In [1]:
%load_ext autoreload
%autoreload 2

In [2]:
import json
import pandas as pd
from pathlib import Path

In [41]:
DATA_DIR = Path("../data/")
SHARED_DIR = Path("/home/jovyan/workbench-shared-folder/bioblp/data")
Y_08_BENCHMARK_DIR = SHARED_DIR.joinpath("benchmarks/yamanashi/raw")
Y_08_BENCHMARK_DIR_INTERIM = SHARED_DIR.joinpath("benchmarks/yamanashi/interim")

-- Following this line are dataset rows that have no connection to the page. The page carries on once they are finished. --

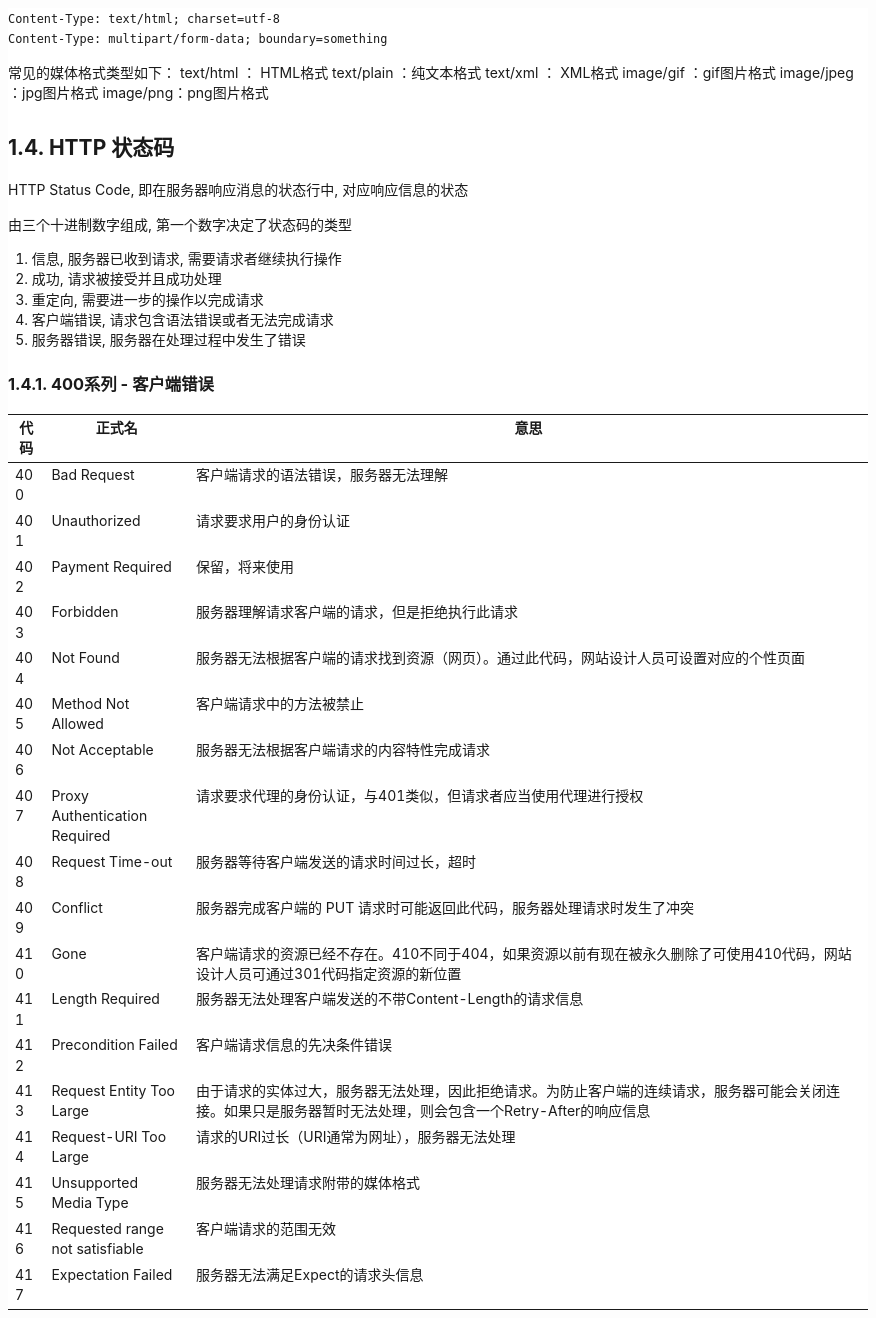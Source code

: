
 ```
Content-Type: text/html; charset=utf-8
Content-Type: multipart/form-data; boundary=something
```
常见的媒体格式类型如下：
    text/html ： HTML格式
    text/plain ：纯文本格式
    text/xml ： XML格式
    image/gif ：gif图片格式
    image/jpeg ：jpg图片格式
    image/png：png图片格式



## 1.4. HTTP 状态码

HTTP Status Code, 即在服务器响应消息的状态行中, 对应响应信息的状态  

由三个十进制数字组成, 第一个数字决定了状态码的类型  
1. 信息, 服务器已收到请求, 需要请求者继续执行操作
2. 成功, 请求被接受并且成功处理
3. 重定向, 需要进一步的操作以完成请求
4. 客户端错误, 请求包含语法错误或者无法完成请求
5. 服务器错误, 服务器在处理过程中发生了错误


### 1.4.1. 400系列 - 客户端错误

| 代码 | 正式名                          | 意思                                                                                                                                                          |
| ---- | ------------------------------- | ------------------------------------------------------------------------------------------------------------------------------------------------------------- |
| 400  | Bad Request                     | 客户端请求的语法错误，服务器无法理解                                                                                                                          |
| 401  | Unauthorized                    | 请求要求用户的身份认证                                                                                                                                        |
| 402  | Payment Required                | 保留，将来使用                                                                                                                                                |
| 403  | Forbidden                       | 服务器理解请求客户端的请求，但是拒绝执行此请求                                                                                                                |
| 404  | Not Found                       | 服务器无法根据客户端的请求找到资源（网页）。通过此代码，网站设计人员可设置对应的个性页面                                                                      |
| 405  | Method Not Allowed              | 客户端请求中的方法被禁止                                                                                                                                      |
| 406  | Not Acceptable                  | 服务器无法根据客户端请求的内容特性完成请求                                                                                                                    |
| 407  | Proxy Authentication Required   | 请求要求代理的身份认证，与401类似，但请求者应当使用代理进行授权                                                                                               |
| 408  | Request Time-out                | 服务器等待客户端发送的请求时间过长，超时                                                                                                                      |
| 409  | Conflict                        | 服务器完成客户端的 PUT 请求时可能返回此代码，服务器处理请求时发生了冲突                                                                                       |
| 410  | Gone                            | 客户端请求的资源已经不存在。410不同于404，如果资源以前有现在被永久删除了可使用410代码，网站设计人员可通过301代码指定资源的新位置                              |
| 411  | Length Required                 | 服务器无法处理客户端发送的不带Content-Length的请求信息                                                                                                        |
| 412  | Precondition Failed             | 客户端请求信息的先决条件错误                                                                                                                                  |
| 413  | Request Entity Too Large        | 由于请求的实体过大，服务器无法处理，因此拒绝请求。为防止客户端的连续请求，服务器可能会关闭连接。如果只是服务器暂时无法处理，则会包含一个Retry-After的响应信息 |
| 414  | Request-URI Too Large           | 请求的URI过长（URI通常为网址），服务器无法处理                                                                                                                |
| 415  | Unsupported Media Type          | 服务器无法处理请求附带的媒体格式                                                                                                                              |
| 416  | Requested range not satisfiable | 客户端请求的范围无效                                                                                                                                          |
| 417  | Expectation Failed              | 服务器无法满足Expect的请求头信息                                                                                                                              |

dpi_enzyme_path = Y_08_BENCHMARK_DIR.joinpath("bind_orfhsa_drug_e.txt")
dpi_gpcr_path = Y_08_BENCHMARK_DIR.joinpath("bind_orfhsa_drug_gpcr.txt")
dpi_ic_path = Y_08_BENCHMARK_DIR.joinpath("bind_orfhsa_drug_ic.txt")
dpi_nr_path = Y_08_BENCHMARK_DIR.joinpath("bind_orfhsa_drug_nr.txt")


## Prepare ID maps

1. load Yamanishi08 dataset (clean, aggregate)
2. prepare id maps
    - KEGG Id to Uniprot (for proteins)
        - Use UniprotID MApper API
        - manually augment missing proteins
    - KEGG Id to Drugbank (for drugs)
        - :death, Kegg has become a commercial entity since then, so id maps are heavily locked down
        - scavenge for 2-hop projections kegg->pubmed->drugbank etc
        - retrieve drugabank data directly from website to find DB-Kegg maps
3. Map original Yamanishi08 dataset to new DB and Uniprot ids. 
4. Analyse missing data
5. access Mohammed 2020 datasets [PENDING Request]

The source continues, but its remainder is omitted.